The Art of Procrastination

The Art of Procrastination, by John Perry

I can’t remember who recommended this – I see it was on Lifehacker last week, but I didn’t see it then – anyway, it is a very amusing read. Here is a quote from the Structured Procrastination website:

Procrastinators seldom do absolutely nothing; they do marginally useful things, like gardening or sharpening pencils or making a diagram of how they will reorganize their files when they get around to it. Why does the procrastinator do these things? Because they are a way of not doing something more important. If all the procrastinator had left to do was to sharpen some pencils, no force on earth could get him do it. However, the procrastinator can be motivated to do difficult, timely and important tasks, as long as these tasks are a way of not doing something more important.

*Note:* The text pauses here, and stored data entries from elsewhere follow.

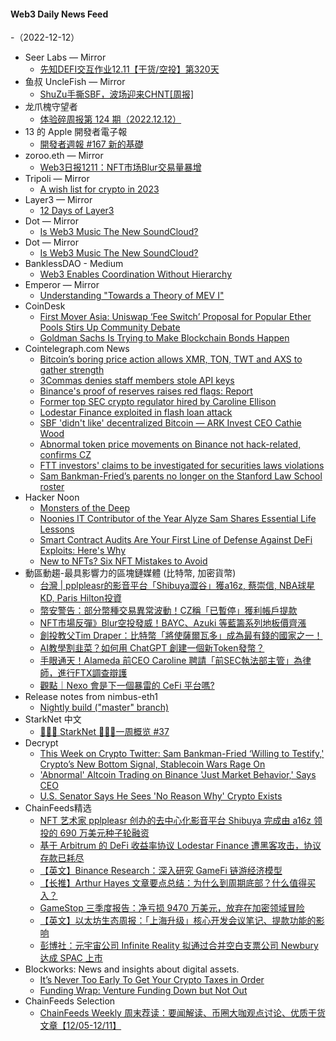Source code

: #### Web3 Daily News Feed
-（2022-12-12）

- Seer Labs — Mirror
  - [先知DEFI交互作业12.11【干货/空投】第320天](https://mirror.xyz/seerlabs.eth/sMeGbcdch7vu6SR5k7yaHzRlFU2laKf1KqThT37cJ6c)
- 鱼叔 UncleFish — Mirror
  - [ShuZu手撕SBF，波场迎来CHNT[周报]](https://mirror.xyz/0xA6DDeA5E7a4eF5c680200BF37984A06c6CFb123D/oM7F-h2Vv_QpxamIj3m4svJC4FP4qyFbrTbjOakMZaU)
- 龙爪槐守望者
  - [体验碎周报第 124 期（2022.12.12）](http://www.ftium4.com/ux-weekly-124.html)
- 13 的 Apple 開發者電子報
  - [開發者週報 #167 新的基礎](https://www.ethanhuang13.com/p/167)
- zoroo.eth — Mirror
  - [Web3日报1211：NFT市场Blur交易量暴增](https://mirror.xyz/zoroo.eth/VCzwqIzXLWzYfhg8kFlZElatLii2EaspD2ZhSamGVow)
- Tripoli — Mirror
  - [A wish list for crypto in 2023](https://mirror.xyz/dataalways.eth/Fc6aEzsjfgK-WApedCfBw3eDXlirhlsqQy7nv7LRvM4)
- Layer3 — Mirror
  - [12 Days of Layer3](https://mirror.xyz/0x7B0befc5B043148Cd7bD5cFeEEf7BC63D28edEC0/7RSVAoq-08fY3jnUZRkvY6A8QIapu75w90EKnqgz5XM)
- Dot — Mirror
  - [Is Web3 Music The New SoundCloud?](https://mirror.xyz/0x92526B99715AFeEd324Fb56EcAFcac8056379300/bvoVDbBbgRIBzEWy7jn0yHhkoe58_55YazeRE46_lIs)
- Dot — Mirror
  - [Is Web3 Music The New SoundCloud?](https://mirror.xyz/dotmusic.eth/bvoVDbBbgRIBzEWy7jn0yHhkoe58_55YazeRE46_lIs)
- BanklessDAO - Medium
  - [Web3 Enables Coordination Without Hierarchy](https://medium.com/bankless-dao/web3-enables-coordination-without-hierarchy-2c2345e1b319?source=rss----2e8b6adb479c---4)
- Emperor — Mirror
  - [Understanding "Towards a Theory of MEV I"](https://mirror.xyz/0xemperor.eth/rAeD76j-JIsVdj49DSuPC2EVRIR0fwOp5PWSkqsmo8c)
- CoinDesk
  - [First Mover Asia: Uniswap ‘Fee Switch’ Proposal for Popular Ether Pools Stirs Up Community Debate](https://www.coindesk.com/markets/2022/12/11/first-mover-asia-uniswap-fee-switch-proposal-for-popular-ether-pools-stirs-up-community-debate/?utm_medium=referral&utm_source=rss&utm_campaign=headlines)
  - [Goldman Sachs Is Trying to Make Blockchain Bonds Happen](https://www.coindesk.com/business/2022/12/11/goldman-sachs-is-trying-to-make-blockchain-bonds-happen/?utm_medium=referral&utm_source=rss&utm_campaign=headlines)
- Cointelegraph.com News
  - [Bitcoin’s boring price action allows XMR, TON, TWT and AXS to gather strength](https://cointelegraph.com/news/bitcoin-s-boring-price-action-allows-xmr-ton-twt-and-axs-to-gather-strength)
  - [3Commas denies staff members stole API keys](https://cointelegraph.com/news/3commas-denies-staff-members-stole-api-keys)
  - [Binance's proof of reserves raises red flags: Report](https://cointelegraph.com/news/binance-s-proof-of-reserves-raises-red-flags-report)
  - [Former top SEC crypto regulator hired by Caroline Ellison](https://cointelegraph.com/news/former-top-sec-crypto-regulator-hired-by-caroline-ellison)
  - [Lodestar Finance exploited in flash loan attack](https://cointelegraph.com/news/lodestar-finance-exploited-in-flash-loan-attack)
  - [SBF 'didn't like' decentralized Bitcoin — ARK Invest CEO Cathie Wood](https://cointelegraph.com/news/sbf-didn-t-like-decentralized-bitcoin-ark-invest-ceo-cathie-wood)
  - [Abnormal token price movements on Binance not hack-related, confirms CZ](https://cointelegraph.com/news/abnormal-token-price-movements-on-binance-not-hack-related-confirms-cz)
  - [FTT investors' claims to be investigated for securities laws violations](https://cointelegraph.com/news/ftt-investors-claims-to-be-investigated-for-securities-laws-violations)
  - [Sam Bankman-Fried’s parents no longer on the Stanford Law School roster](https://cointelegraph.com/news/sam-bankman-fried-s-parents-no-longer-on-the-stanford-law-school-roster)
- Hacker Noon
  - [Monsters of the Deep](https://hackernoon.com/monsters-of-the-deep?source=rss)
  - [Noonies IT Contributor of the Year Alyze Sam Shares Essential Life Lessons](https://hackernoon.com/noonies-it-contributor-of-the-year-alyze-sam-shares-essential-life-lessons?source=rss)
  - [Smart Contract Audits Are Your First Line of Defense Against DeFi Exploits: Here's Why](https://hackernoon.com/smart-contract-audits-are-your-first-line-of-defense-against-defi-exploits-heres-why?source=rss)
  - [New to NFTs? Six NFT Mistakes to Avoid](https://hackernoon.com/new-to-nfts-six-nft-mistakes-to-avoid?source=rss)
- 動區動趨-最具影響力的區塊鏈媒體 (比特幣, 加密貨幣)
  - [台灣 | pplpleasr的影音平台「Shibuya澀谷」獲a16z, 蔡崇信, NBA球星KD, Paris Hilton投資](https://www.blocktempo.com/shibuya-raises-6-9m-in-seed-funding/)
  - [幣安警告：部分幣種交易異常波動！CZ稱「已暫停」獲利帳戶提款](https://www.blocktempo.com/binance-warning-abnormally-volatile-altcoin-trading/)
  - [NFT市場反彈》Blur空投發威！BAYC、Azuki 等藍籌系列地板價齊漲](https://www.blocktempo.com/nft-blue-chip-volume-rise-because-of-blur-airdrop/)
  - [創投教父Tim Draper：比特幣「將使薩爾瓦多」成為最有錢的國家之一！](https://www.blocktempo.com/billionaire-tim-draper-says-ei-salvador-will-become-richest-countries/)
  - [AI教學割韭菜？如何用 ChatGPT 創建一個新Token發幣？](https://www.blocktempo.com/how-to-create-a-new-token-via-chatgpt/)
  - [手眼通天！Alameda 前CEO Caroline 聘請「前SEC執法部主管」為律師，進行FTX調查辯護](https://www.blocktempo.com/caroline-ellison-hires-sec-former-top-crypto-cop-for-ftx/)
  - [觀點｜Nexo 會是下一個暴雷的 CeFi 平台嗎?](https://www.blocktempo.com/nexo-says-its-funds-are-safe-but-is-that-really-the-case/)
- Release notes from nimbus-eth1
  - [Nightly build ("master" branch)](https://github.com/status-im/nimbus-eth1/releases/tag/nightly)
- StarkNet 中文
  - [👩🏽‍🚀 StarkNet 👨🏽‍🚀一周概览 #37](https://starknetzh.substack.com/p/starknet-37-0b6)
- Decrypt
  - [This Week on Crypto Twitter: Sam Bankman-Fried ‘Willing to Testify,' Crypto’s New Bottom Signal, Stablecoin Wars Rage On](https://decrypt.co/116902/this-week-on-crypto-twitter-sam-bankman-fried-willing-to-testify-cryptos-new-bottom-signal-stablecoin-wars-rage-on)
  - ['Abnormal' Altcoin Trading on Binance 'Just Market Behavior,' Says CEO](https://decrypt.co/116917/abnormal-altcoin-trading-on-binance-just-market-behavior-says-ceo)
  - [U.S. Senator Says He Sees 'No Reason Why' Crypto Exists](https://decrypt.co/116916/u-s-senator-jon-tester-no-reason-crypto-exists)
- ChainFeeds精选
  - [NFT 艺术家 pplpleasr 创办的去中心化影音平台 Shibuya 完成由 a16z 领投的 690 万美元种子轮融资](https://twitter.com/shibuyaxyz/status/1600865910231011329)
  - [基于 Arbitrum 的 DeFi 收益率协议 Lodestar Finance 遭黑客攻击，协议存款已耗尽](https://twitter.com/LodestarFinance/status/1601686921566375936)
  - [【英文】Binance Research：深入研究 GameFi 链游经济模型](https://research.binance.com/static/pdf/GameFi%20Tokenomics_Deep_Dive_Stefan_Piech.pdf)
  - [【长推】Arthur Hayes 文章要点总结：为什么到周期底部？什么值得买入？](https://twitter.com/NintendoDoomed/status/1601557637220294656)
  - [GameStop 三季度报告：净亏损 9470 万美元，放弃在加密领域冒险](https://cointelegraph.com/news/gamestop-to-drop-crypto-efforts-as-q3-losses-near-95m)
  - [【英文】以太坊生态周报：「上海升级」核心开发会议笔记、提款功能的影响](https://weekinethereumnews.com/)
  - [彭博社：元宇宙公司 Infinite Reality 拟通过合并空白支票公司 Newbury 达成 SPAC 上市](https://www.bloomberg.com/news/articles/2022-12-09/infinite-reality-is-said-to-near-merger-with-newbury-street-spac?leadSource=uverify%20wall)
- Blockworks: News and insights about digital assets.
  - [It’s Never Too Early To Get Your Crypto Taxes in Order](https://blockworks.co/news/prepare-for-crypto-taxes)
  - [Funding Wrap: Venture Funding Down but Not Out](https://blockworks.co/news/funding-wrap-venture-funding-down-but-not-out)
- ChainFeeds Selection
  - [ChainFeeds Weekly 周末荐读：要闻解读、币圈大咖观点讨论、优质干货文章【12/05-12/11】](https://chainfeeds.substack.com/p/chainfeeds-weekly-1205-1211)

Structured procrastination means shaping the structure of the tasks one has to do in a way that exploits this fact. The list of tasks one has in mind will be ordered by importance. Tasks that seem most urgent and important are on top. But there are also worthwhile tasks to perform lower down on the list. Doing these tasks becomes a way of not doing the things higher up on the list. With this sort of appropriate task structure, the procrastinator becomes a useful citizen. Indeed, the procrastinator can even acquire, as I have, a reputation for getting a lot done.

This is from the essay Structured Procrastination, which won Perry (an emeritus philosophy professor) the Ig Nobel Prize.

Of course, my whole blog and internet postings are based on this system. I was a bit shocked a few weeks ago when a colleague offered me some fairly urgent work. She probably thought because I post so much on mailing lists that I didn’t have a huge amount of real work waiting for me.